IT on MoLSA: failure to develop a social benefit system as well as external services. According to the SAO, the resort violated the budgetary discipline of CZK 737 million
Press release to audit No. 17/22 – 21 January 2019
The Supreme Audit Office focused on how the Ministry of Labour and Social Affairs (MoLSA) procured, operated, and developed selected IT systems. These were mainly systems ensuring the payment of social benefits, through which the state allocates approximately CZK 80 billion per year — such as unemployment benefits, allowance and housing benefits, foster care benefits, subsistence allowances, and others. Auditors examined almost CZK 900 million, which is about a quarter of the more than CZK 3.7 billion that the ministry spent in the field of ICT technology between 2013 and 2017. The audit revealed significant amounts of substantial errors, such as the failure to create new information systems for benefit payments, problems relating to public procurements and contracts, or the use of external companies.

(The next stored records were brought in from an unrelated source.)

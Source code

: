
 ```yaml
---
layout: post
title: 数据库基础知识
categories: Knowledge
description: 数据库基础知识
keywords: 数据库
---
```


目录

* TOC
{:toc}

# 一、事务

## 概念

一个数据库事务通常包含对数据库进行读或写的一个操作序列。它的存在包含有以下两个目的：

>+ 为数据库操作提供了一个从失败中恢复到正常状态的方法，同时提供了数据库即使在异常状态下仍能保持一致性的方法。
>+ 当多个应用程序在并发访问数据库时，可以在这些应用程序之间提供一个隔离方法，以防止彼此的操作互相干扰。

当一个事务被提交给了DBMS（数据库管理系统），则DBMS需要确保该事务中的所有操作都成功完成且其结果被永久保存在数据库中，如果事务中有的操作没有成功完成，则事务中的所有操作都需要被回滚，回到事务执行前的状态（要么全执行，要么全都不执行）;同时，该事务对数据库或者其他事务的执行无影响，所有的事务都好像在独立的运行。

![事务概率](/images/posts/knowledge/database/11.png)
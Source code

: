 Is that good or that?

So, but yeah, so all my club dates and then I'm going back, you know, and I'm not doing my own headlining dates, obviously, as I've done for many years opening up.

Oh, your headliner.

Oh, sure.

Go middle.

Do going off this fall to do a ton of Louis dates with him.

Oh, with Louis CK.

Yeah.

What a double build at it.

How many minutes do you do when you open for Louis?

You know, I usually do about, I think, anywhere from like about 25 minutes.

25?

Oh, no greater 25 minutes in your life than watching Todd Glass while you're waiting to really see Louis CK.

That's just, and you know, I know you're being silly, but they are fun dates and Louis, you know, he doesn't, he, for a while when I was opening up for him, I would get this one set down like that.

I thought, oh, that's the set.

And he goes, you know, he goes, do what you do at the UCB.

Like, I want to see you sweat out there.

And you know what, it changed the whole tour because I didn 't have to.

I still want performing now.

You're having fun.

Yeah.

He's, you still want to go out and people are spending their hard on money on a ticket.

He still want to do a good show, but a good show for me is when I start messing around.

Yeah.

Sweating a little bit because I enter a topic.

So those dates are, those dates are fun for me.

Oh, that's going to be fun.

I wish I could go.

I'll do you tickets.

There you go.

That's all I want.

Since 2011, the MoLSA has tried to switch suppliers of its four agendas.1 One of the reasons for this was to avoid dependence on one supplier and to stabilise the payment of benefits. These systems were designed to replace two completely new systems — IS Social benefits and IS Employment, for which the supplier was supposed to emerge from an open tender. The government decided in 2014 that the new systems were to be operated in 2016 at the latest.
However, the Ministry did not manage to hold a new tender for information systems up to the given deadline and, therefore, through negotiated procedure without publication (NPWP), concluded a follow-up contract in 2016 with the same contractor, thus, avoiding the need for an open tender. According to the SAO, hereby the MoLSA committed a breach of budgetary discipline of half a billion CZK.
The delay in the launch of new information systems Social benefits and Employment is another wasteful expenditure for the state budget. Each month, when the current systems are running, the Czech Republic, according to estimations by the SAO, pays 30 million more in comparison to the price it could pay if the new systems were in operation. Thus, in 2017 alone, the operation of these systems cost extra CZK 360 million and the costs are still increasing. At the time of the audit, the MoLSA foresaw that IS Social benefits would be started in 2021 at the earliest, the IS Employment was supposed to be launched as of July 2018, while by the end of 2018, it had not been deployed yet.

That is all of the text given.